Richard Sam Bera Anggap Ada Angin Segar di Balik Target Wapres JK

Femi Diah - Sport
Minggu, 27 Des 2015 13:55 WIB
Richard Sam Bera Anggap Ada Angin Segar di Balik Target Wapres JK
detikSport/Femi Diah
Jakarta - Wakil Presiden Jusuf Kalla minta Indonesia bukan cuma sukses menyelenggarakan Asian Games 2018, melainkan juga berprestasi dengan masuk 10 besar. Ketua Asosiasi Olimpian Indonesia (IOA) Richard Sam Bera menyambut positif pernyataan itu.

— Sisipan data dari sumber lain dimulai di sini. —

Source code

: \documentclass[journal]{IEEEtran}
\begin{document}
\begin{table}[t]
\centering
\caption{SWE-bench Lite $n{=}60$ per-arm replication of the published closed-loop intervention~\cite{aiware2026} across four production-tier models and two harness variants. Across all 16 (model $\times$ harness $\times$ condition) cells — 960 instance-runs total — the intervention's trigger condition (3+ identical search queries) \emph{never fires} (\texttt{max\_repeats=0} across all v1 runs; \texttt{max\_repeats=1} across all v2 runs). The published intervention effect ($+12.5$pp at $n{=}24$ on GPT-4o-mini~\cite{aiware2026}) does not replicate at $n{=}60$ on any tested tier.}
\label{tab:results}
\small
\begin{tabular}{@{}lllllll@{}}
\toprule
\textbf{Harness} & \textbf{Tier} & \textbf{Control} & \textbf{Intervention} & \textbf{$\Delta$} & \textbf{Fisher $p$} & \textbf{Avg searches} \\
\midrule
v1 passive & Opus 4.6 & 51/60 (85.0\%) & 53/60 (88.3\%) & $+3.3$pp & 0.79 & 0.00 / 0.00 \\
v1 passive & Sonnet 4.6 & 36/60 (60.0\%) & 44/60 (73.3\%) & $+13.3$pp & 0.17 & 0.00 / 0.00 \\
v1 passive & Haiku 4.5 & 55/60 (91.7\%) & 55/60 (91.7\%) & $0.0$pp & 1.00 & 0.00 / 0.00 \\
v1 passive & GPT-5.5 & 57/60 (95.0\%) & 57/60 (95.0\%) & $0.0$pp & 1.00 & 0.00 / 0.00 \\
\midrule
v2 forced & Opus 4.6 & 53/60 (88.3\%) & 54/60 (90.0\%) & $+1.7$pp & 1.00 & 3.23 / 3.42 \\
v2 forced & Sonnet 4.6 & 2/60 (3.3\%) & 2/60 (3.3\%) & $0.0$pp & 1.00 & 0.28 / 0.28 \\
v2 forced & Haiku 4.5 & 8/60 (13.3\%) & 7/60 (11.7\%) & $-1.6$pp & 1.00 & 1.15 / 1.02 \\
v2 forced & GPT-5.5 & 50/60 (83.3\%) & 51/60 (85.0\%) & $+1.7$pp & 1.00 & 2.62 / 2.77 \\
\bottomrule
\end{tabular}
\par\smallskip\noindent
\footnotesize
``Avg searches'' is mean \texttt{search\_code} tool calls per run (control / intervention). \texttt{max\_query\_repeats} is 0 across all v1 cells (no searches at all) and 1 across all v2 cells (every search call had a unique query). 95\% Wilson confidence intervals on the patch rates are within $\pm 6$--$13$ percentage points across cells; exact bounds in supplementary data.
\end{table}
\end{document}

Menurut mantan perenang kebanggaan Indonesia tersebut pernyataan wapres, yang ingin agar Indonesia berprestasi sebagus mungkin di Asian Games 2018, merupakan sinyal keseriusan pemerintah mendukung pembinaan atlet.

"Kami menangkap apa yang disampaikan Wapres JK tadi--harus sukses prestasi dan penyelenggaraan--sebagai komitmen riil pemerintah terhadap olahraga, bukan sekadar political will tapi action. Salah satunya tidak ada lagi cerita keterlambatan dana," kata Richard di sela-sela peluncuran logo dan maskot Asian Games 2018 di Jakarta, Minggu (27/12/2015).

SCROLL TO CONTINUE WITH CONTENT

"Selama ini, faktanya keterlambatan dana menjadi faktor yang sangat mempengaruhi pembinaan olahraga. Kami harap sih di tahun 2016 dan berikutnya ada koordinasi dengan Satlak Prima. Seperti saat ini atlet mempunyai harapan tinggi menghadapi Asian Games, tapi mereka juga mengerem antusiasme itu karena ada kekhawatiran pelatnas tak lancar dan yang sejenisnya."

"Kami ingin menyampaikan persiapan atlet itu harus jauh-jauh hari. Tolong difokuskan persiapan atlet menuju Asian games mulai sekarang jangan menunggu 2017. Menghadapi Asian Games persiapan atlet harus multiyears. Beberapa negara bahkan sudah mulai sejak beberapa tahun lalu," jelas dia.

Di sisi atlet, IOA juga tak akan tinggal diam. Mereka akan menyokong kerja PB dan Satlak Prima lewat jalur nonteknik terhadap atlet.

"Kami akan turut mengawasi perkembangan performa atlet lewat hasil-hasil kejuaraan yang diikuti mereka. Di Olimpiade Rio, SEA GAmes dan kejuaraan-kejuaraan dunia yang diikuti," beber Richard.

"Selain itu kami memberikan dukungan riil kepada atlet lewat sisi nonteknis. Seperti kemampuan bahasa Inggris dan pelatihan mental. Kami ingin para atlet tampil di Asian Games dengan lebih percaya diri," ujarnya.